Parallel 10ths -- that is, two voices moving together in 10ths -- are fine. Parallel 3rds and 6ths, and by extension 10ths, are even encouraged for short segments (too long -- more than about three chords in a row -- and the independence of voices is lost).
The problem here is that both voices stay on the same pitch. This is generally discouraged -- at least one of the two voices should move, and even a single voice should not repeat the same pitch more than once consecutively.
So, the move from chord 7 to chord 8 is fine. The parallel 10ths between top and bottom voices will sound quite nice. But the static top and bottom voices in chords 8, 9, and 10 are not considered good counterpoint.
(There's also a second problem: a hidden octave between the middle and bottom voices in the final two chords.)
In addition to Aaron's answer there are three other things you should maybe consider:
The first chord has no 3rd, only root and fifth. I like it but it would be considered wrong in Bach style counterpoint. It is so long since I have done strict counterpoint I am not going to comment on whether on not it is acceptable in that tradition.
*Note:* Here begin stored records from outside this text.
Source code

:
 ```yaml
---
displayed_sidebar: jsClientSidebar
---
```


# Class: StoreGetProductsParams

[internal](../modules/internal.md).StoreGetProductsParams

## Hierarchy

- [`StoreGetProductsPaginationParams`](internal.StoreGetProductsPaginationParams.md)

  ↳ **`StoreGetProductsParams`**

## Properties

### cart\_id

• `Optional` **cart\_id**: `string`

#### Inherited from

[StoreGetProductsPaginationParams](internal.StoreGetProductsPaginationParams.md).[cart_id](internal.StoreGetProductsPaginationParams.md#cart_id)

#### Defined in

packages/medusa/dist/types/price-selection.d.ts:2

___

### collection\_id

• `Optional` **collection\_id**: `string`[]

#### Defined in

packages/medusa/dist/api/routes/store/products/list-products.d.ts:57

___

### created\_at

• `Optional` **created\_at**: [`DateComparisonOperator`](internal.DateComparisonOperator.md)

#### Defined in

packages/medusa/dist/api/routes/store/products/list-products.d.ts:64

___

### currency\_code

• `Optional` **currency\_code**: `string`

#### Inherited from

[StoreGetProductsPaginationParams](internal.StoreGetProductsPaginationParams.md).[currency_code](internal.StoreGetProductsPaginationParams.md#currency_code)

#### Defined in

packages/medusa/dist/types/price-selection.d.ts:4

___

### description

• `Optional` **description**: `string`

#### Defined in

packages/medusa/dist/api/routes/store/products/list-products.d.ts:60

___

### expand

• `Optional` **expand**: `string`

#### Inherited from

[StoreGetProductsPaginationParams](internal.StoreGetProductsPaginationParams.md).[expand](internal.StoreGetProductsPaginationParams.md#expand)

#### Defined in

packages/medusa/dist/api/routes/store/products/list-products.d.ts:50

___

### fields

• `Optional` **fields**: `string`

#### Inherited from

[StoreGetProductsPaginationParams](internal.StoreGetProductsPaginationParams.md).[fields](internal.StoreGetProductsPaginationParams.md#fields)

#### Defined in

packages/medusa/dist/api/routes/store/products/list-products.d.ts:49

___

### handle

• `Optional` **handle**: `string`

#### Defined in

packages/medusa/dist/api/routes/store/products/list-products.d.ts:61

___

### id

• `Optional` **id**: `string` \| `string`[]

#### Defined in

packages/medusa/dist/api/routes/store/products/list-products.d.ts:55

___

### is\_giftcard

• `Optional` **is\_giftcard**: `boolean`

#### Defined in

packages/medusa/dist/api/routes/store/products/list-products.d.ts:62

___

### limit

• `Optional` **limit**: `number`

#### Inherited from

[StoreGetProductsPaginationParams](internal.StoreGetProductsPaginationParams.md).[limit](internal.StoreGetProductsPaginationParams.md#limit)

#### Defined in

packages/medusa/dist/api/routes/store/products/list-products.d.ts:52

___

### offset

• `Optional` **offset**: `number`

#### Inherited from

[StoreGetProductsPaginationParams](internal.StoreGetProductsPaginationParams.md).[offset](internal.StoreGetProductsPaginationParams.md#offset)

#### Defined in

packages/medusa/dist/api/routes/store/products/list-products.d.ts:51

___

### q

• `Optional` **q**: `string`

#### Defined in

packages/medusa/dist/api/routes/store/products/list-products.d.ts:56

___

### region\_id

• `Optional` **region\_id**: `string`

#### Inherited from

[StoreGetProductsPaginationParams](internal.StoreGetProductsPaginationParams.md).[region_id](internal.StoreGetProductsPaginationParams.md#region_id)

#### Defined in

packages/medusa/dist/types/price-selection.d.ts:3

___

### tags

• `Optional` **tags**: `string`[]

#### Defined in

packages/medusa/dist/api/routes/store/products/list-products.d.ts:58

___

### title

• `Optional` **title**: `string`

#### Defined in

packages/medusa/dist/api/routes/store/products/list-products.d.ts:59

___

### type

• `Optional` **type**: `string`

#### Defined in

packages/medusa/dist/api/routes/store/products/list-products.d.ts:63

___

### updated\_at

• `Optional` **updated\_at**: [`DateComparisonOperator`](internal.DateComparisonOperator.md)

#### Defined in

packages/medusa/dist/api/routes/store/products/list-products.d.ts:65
In the second chord you have doubled the 3rd of a major chord if it is intended to be the dominant chord. If you could find a way to avoid this it would probably improve the counterpoint. The absence of the root, if the chord is the dominant, or fifth if the chord is a leading note chord, makes the harmony ambiguous. There again the voice leading to the submediant chord does help to compensate for any harmonic problem but to my ears the doubled leading note is not good. And if it is meant to be a leading note chord it should be in the first inversion.
The other point is that the ninth chord is the mediant chord between two root position dominant chords; within traditional harmony would be considered weak. The mediant chord in a major scale is not always easy to use. The B in the cantus firmus could almost be considered a passing note but as Aaron pointed out the static parts in these three chords is not the best solution.
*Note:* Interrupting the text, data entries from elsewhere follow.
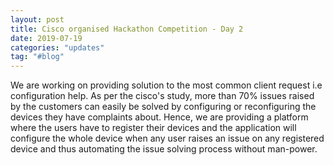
 ```yaml
---
layout: post
title: Cisco organised Hackathon Competition - Day 2
date: 2019-07-19
categories: "updates"
tag: "#blog"
---
```


We are working on providing solution to the most common client request i.e configuration help. As per the cisco's study, more than 70% issues raised by the customers can easily be solved by configuring or reconfiguring the devices they have complaints about. Hence, we are providing a platform where the users have to register their devices and the application will configure the whole device when any user raises an issue on any registered device and thus automating the issue solving process without man-power.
Sorry Aaron, but you are wrong about the hidden parallel octaves in the last two chords, there is a good overview here:
Despite the suggestions you have made a good attempt at this exercise and it would work with a keyboard instrument. With unaccompanied voices though it would not be quite so successful. However you asked about parallel tenths so my reply is not what you asked but as you are studying I thought it may be useful.